*** DATA LISTING Section Begins ***
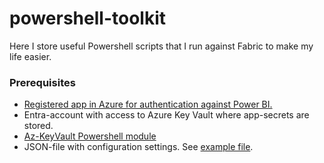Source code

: # powershell-toolkit
Here I store useful Powershell scripts that I run against Fabric to make my life easier.

### Prerequisites
- [Registered app in Azure for authentication against Power BI.](https://learn.microsoft.com/en-us/power-bi/developer/embedded/register-app)
- Entra-account with access to Azure Key Vault where app-secrets are stored.
- [Az-KeyVault Powershell module](https://www.powershellgallery.com/packages/Az.Keyvault/6.3.2)
- JSON-file with configuration settings. See [example file](/powershell-toolkit/powershell-toolkit-configuration-file.json).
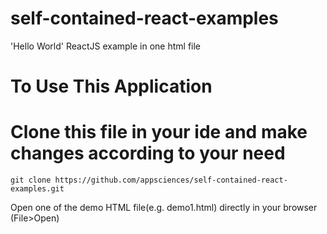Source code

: # self-contained-react-examples
'Hello World' ReactJS example in one html file

# To Use This Application
# Clone this file in your ide and make changes according to your need

`git clone https://github.com/appsciences/self-contained-react-examples.git`

Open one of the demo HTML file(e.g. demo1.html) directly in your browser (File>Open)
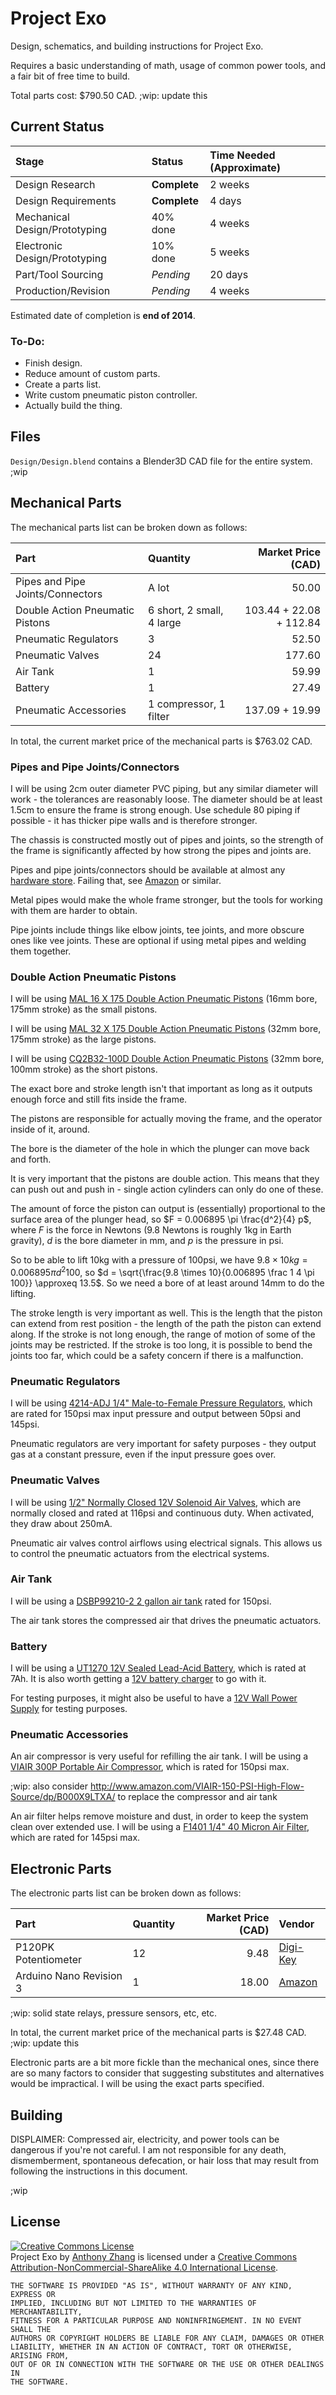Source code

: Project Exo
===========
Design, schematics, and building instructions for Project Exo.

Requires a basic understanding of math, usage of common power tools, and a fair bit of free time to build.

Total parts cost: \$790.50 CAD. ;wip: update this

Current Status
--------------

| Stage                         | Status        | Time Needed (Approximate) |
|:------------------------------|:--------------|:--------------------------|
| Design Research               | **Complete**  | 2 weeks                   |
| Design Requirements           | **Complete**  | 4 days                    |
| Mechanical Design/Prototyping | 40% done      | 4 weeks                   |
| Electronic Design/Prototyping | 10% done      | 5 weeks                   |
| Part/Tool Sourcing            | _Pending_     | 20 days                   |
| Production/Revision           | _Pending_     | 4 weeks                   |

Estimated date of completion is **end of 2014**.

### To-Do:

* Finish design.
* Reduce amount of custom parts.
* Create a parts list.
* Write custom pneumatic piston controller.
* Actually build the thing.

Files
-----

`Design/Design.blend` contains a Blender3D CAD file for the entire system.
;wip

Mechanical Parts
----------------

The mechanical parts list can be broken down as follows:

| Part                             | Quantity                  | Market Price (CAD)      |
|:---------------------------------|:--------------------------|------------------------:|
| Pipes and Pipe Joints/Connectors | A lot                     |                   50.00 |
| Double Action Pneumatic Pistons  | 6 short, 2 small, 4 large | 103.44 + 22.08 + 112.84 |
| Pneumatic Regulators             | 3                         |                   52.50 |
| Pneumatic Valves                 | 24                        |                  177.60 |
| Air Tank                         | 1                         |                   59.99 |
| Battery                          | 1                         |                   27.49 |
| Pneumatic Accessories            | 1 compressor, 1 filter    |          137.09 + 19.99 |

In total, the current market price of the mechanical parts is \$763.02 CAD.

### Pipes and Pipe Joints/Connectors

I will be using 2cm outer diameter PVC piping, but any similar diameter will work - the tolerances are reasonably loose. The diameter should be at least 1.5cm to ensure the frame is strong enough. Use schedule 80 piping if possible - it has thicker pipe walls and is therefore stronger.

The chassis is constructed mostly out of pipes and joints, so the strength of the frame is significantly affected by how strong the pipes and joints are.

Pipes and pipe joints/connectors should be available at almost any [hardware store](http://homehardware.ca/en/rec/index.htm/Plumbing-Electrical/Plumbing/Waterworks/Water-Pipes/Pvc/1-1-4-x-10-PVC-Pressure-Pipe/_/N-2pqfZ67l/Ne-67n/Ntk-All_EN/R-I3262061). Failing that, see [Amazon](http://www.amazon.com/Charlotte-Pipe-PVC-04010-0200/dp/B003OSSDWW/) or similar.

Metal pipes would make the whole frame stronger, but the tools for working with them are harder to obtain.

Pipe joints include things like elbow joints, tee joints, and more obscure ones like vee joints. These are optional if using metal pipes and welding them together.

### Double Action Pneumatic Pistons

I will be using [MAL 16 X 175 Double Action Pneumatic Pistons](http://www.ebay.com/itm/1Pcs-Single-Rod-16-x-175-Dual-Action-Mini-Pneumatic-Cylinder-/141094409413) (16mm bore, 175mm stroke) as the small pistons.

I will be using [MAL 32 X 175 Double Action Pneumatic Pistons](http://www.ebay.com/itm/32mm-Bore-175mm-Stroke-Double-Action-Aluminum-Alloy-Pneumatic-Air-Cylinder-/310973376044) (32mm bore, 175mm stroke) as the large pistons.

I will be using [CQ2B32-100D Double Action Pneumatic Pistons](http://www.ebay.com/itm/General-Model-CQ2B32-100D-Compact-Cylinder-Double-Acting-32-100mm-/360898853102) (32mm bore, 100mm stroke) as the short pistons.

The exact bore and stroke length isn't that important as long as it outputs enough force and still fits inside the frame.

The pistons are responsible for actually moving the frame, and the operator inside of it, around.

The bore is the diameter of the hole in which the plunger can move back and forth.

It is very important that the pistons are double action. This means that they can push out and push in - single action cylinders can only do one of these.

The amount of force the piston can output is (essentially) proportional to the surface area of the plunger head, so $F = 0.006895 \pi \frac{d^2}{4} p$, where $F$ is the force in Newtons (9.8 Newtons is roughly 1kg in Earth gravity), $d$ is the bore diameter in mm, and $p$ is the pressure in psi.

So to be able to lift 10kg with a pressure of 100psi, we have $9.8 \times 10kg = 0.006895 \pi d^2 100$, so $d = \sqrt{\frac{9.8 \times 10}{0.006895 \frac 1 4 \pi 100}} \approxeq 13.5$. So we need a bore of at least around 14mm to do the lifting.

The stroke length is very important as well. This is the length that the piston can extend from rest position - the length of the path the piston can extend along. If the stroke is not long enough, the range of motion of some of the joints may be restricted. If the stroke is too long, it is possible to bend the joints too far, which could be a safety concern if there is a malfunction.

### Pneumatic Regulators

I will be using [4214-ADJ 1/4" Male-to-Female Pressure Regulators](http://www.amazon.com/Coilhose-Pneumatics-4214-ADJ-Adjustable-Regulator/dp/B0037QFFT0/), which are rated for 150psi max input pressure and output between 50psi and 145psi.

Pneumatic regulators are very important for safety purposes - they output gas at a constant pressure, even if the input pressure goes over.

### Pneumatic Valves

I will be using [1/2" Normally Closed 12V Solenoid Air Valves](http://www.ebay.com/itm/Electric-Solenoid-Valve-For-Water-Air-N-C-12V-DC-1-2-Normally-Closed-/370725933898), which are normally closed and rated at 116psi and continuous duty. When activated, they draw about 250mA.

Pneumatic air valves control airflows using electrical signals. This allows us to control the pneumatic actuators from the electrical systems.

### Air Tank

I will be using a [DSBP99210-2 2 gallon air tank](http://www.amazon.com/Smittybilt-99210-2-Gloss-Gallon-Fittings/dp/B003EP2XA8/) rated for 150psi.

The air tank stores the compressed air that drives the pneumatic actuators.

### Battery

I will be using a [UT1270 12V Sealed Lead-Acid Battery](http://www.amazon.ca/UltraTech-UT1270-Sealed-Battery-UT-1270/dp/B00BMUV2VS/), which is rated at 7Ah. It is also worth getting a [12V battery charger](http://www.amazon.com/gp/product/B004EI6A8K/) to go with it.

For testing purposes, it might also be useful to have a [12V Wall Power Supply](http://www.amazon.ca/Quality-Supply-Adapter-Converter-100-240V/dp/B00HSW3X3O/) for testing purposes.

### Pneumatic Accessories

An air compressor is very useful for refilling the air tank. I will be using a [VIAIR 300P Portable Air Compressor](http://www.amazon.ca/VIAIR-30033-300P-Portable-Compressor/dp/B000X90YUO/), which is rated for 150psi max.

;wip: also consider http://www.amazon.com/VIAIR-150-PSI-High-Flow-Source/dp/B000X9LTXA/ to replace the compressor and air tank

An air filter helps remove moisture and dust, in order to keep the system clean over extended use. I will be using a [F1401 1/4" 40 Micron Air Filter](http://www.amazon.com/Primefit-F1401-Filter-60-SCFM-100-PSI/dp/B00IDCYIPK/), which are rated for 145psi max.

Electronic Parts
----------------

The electronic parts list can be broken down as follows:

| Part                             | Quantity                  | Market Price (CAD)      | Vendor                                                                               |
|:---------------------------------|:--------------------------|------------------------:|:-------------------------------------------------------------------------------------|
| P120PK Potentiometer             | 12                        |                    9.48 | [Digi-Key](http://www.digikey.ca/product-search/en?keywords=P120PK)                  |
| Arduino Nano Revision 3          | 1                         |                   18.00 | [Amazon](http://www.amazon.ca/SainSmart-Nano-v3-0-Compatible-Arduino/dp/B00761NDHI/) |
;wip: solid state relays, pressure sensors, etc, etc.

In total, the current market price of the mechanical parts is \$27.48 CAD. ;wip: update this

Electronic parts are a bit more fickle than the mechanical ones, since there are so many factors to consider that suggesting substitutes and alternatives would be impractical. I will be using the exact parts specified.

Building
--------

DISPLAIMER: Compressed air, electricity, and power tools can be dangerous if you're not careful. I am not responsible for any death, dismemberment, spontaneous defecation, or hair loss that may result from following the instructions in this document.

;wip

License
-------

<a rel="license" href="http://creativecommons.org/licenses/by-nc-sa/4.0/"><img alt="Creative Commons License" style="border-width:0" src="http://i.creativecommons.org/l/by-nc-sa/4.0/88x31.png" /></a><br /><span xmlns:dct="http://purl.org/dc/terms/" property="dct:title">Project Exo</span> by <a xmlns:cc="http://creativecommons.org/ns#" href="https://github.com/Uberi/ProjectExo" property="cc:attributionName" rel="cc:attributionURL">Anthony Zhang</a> is licensed under a <a rel="license" href="http://creativecommons.org/licenses/by-nc-sa/4.0/">Creative Commons Attribution-NonCommercial-ShareAlike 4.0 International License</a>.

    THE SOFTWARE IS PROVIDED "AS IS", WITHOUT WARRANTY OF ANY KIND, EXPRESS OR
    IMPLIED, INCLUDING BUT NOT LIMITED TO THE WARRANTIES OF MERCHANTABILITY,
    FITNESS FOR A PARTICULAR PURPOSE AND NONINFRINGEMENT. IN NO EVENT SHALL THE
    AUTHORS OR COPYRIGHT HOLDERS BE LIABLE FOR ANY CLAIM, DAMAGES OR OTHER
    LIABILITY, WHETHER IN AN ACTION OF CONTRACT, TORT OR OTHERWISE, ARISING FROM,
    OUT OF OR IN CONNECTION WITH THE SOFTWARE OR THE USE OR OTHER DEALINGS IN
    THE SOFTWARE.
*** DATA LISTING Section Ends ***
**WORK REQUIRED:**
Pick out the lines above containing the word "input", then copy them.

**PROBLEM SOLUTION:**
I will be using [4214-ADJ 1/4" Male-to-Female Pressure Regulators](http://www.amazon.com/Coilhose-Pneumatics-4214-ADJ-Adjustable-Regulator/dp/B0037QFFT0/), which are rated for 150psi max input pressure and output between 50psi and 145psi.
Pneumatic regulators are very important for safety purposes - they output gas at a constant pressure, even if the input pressure goes over.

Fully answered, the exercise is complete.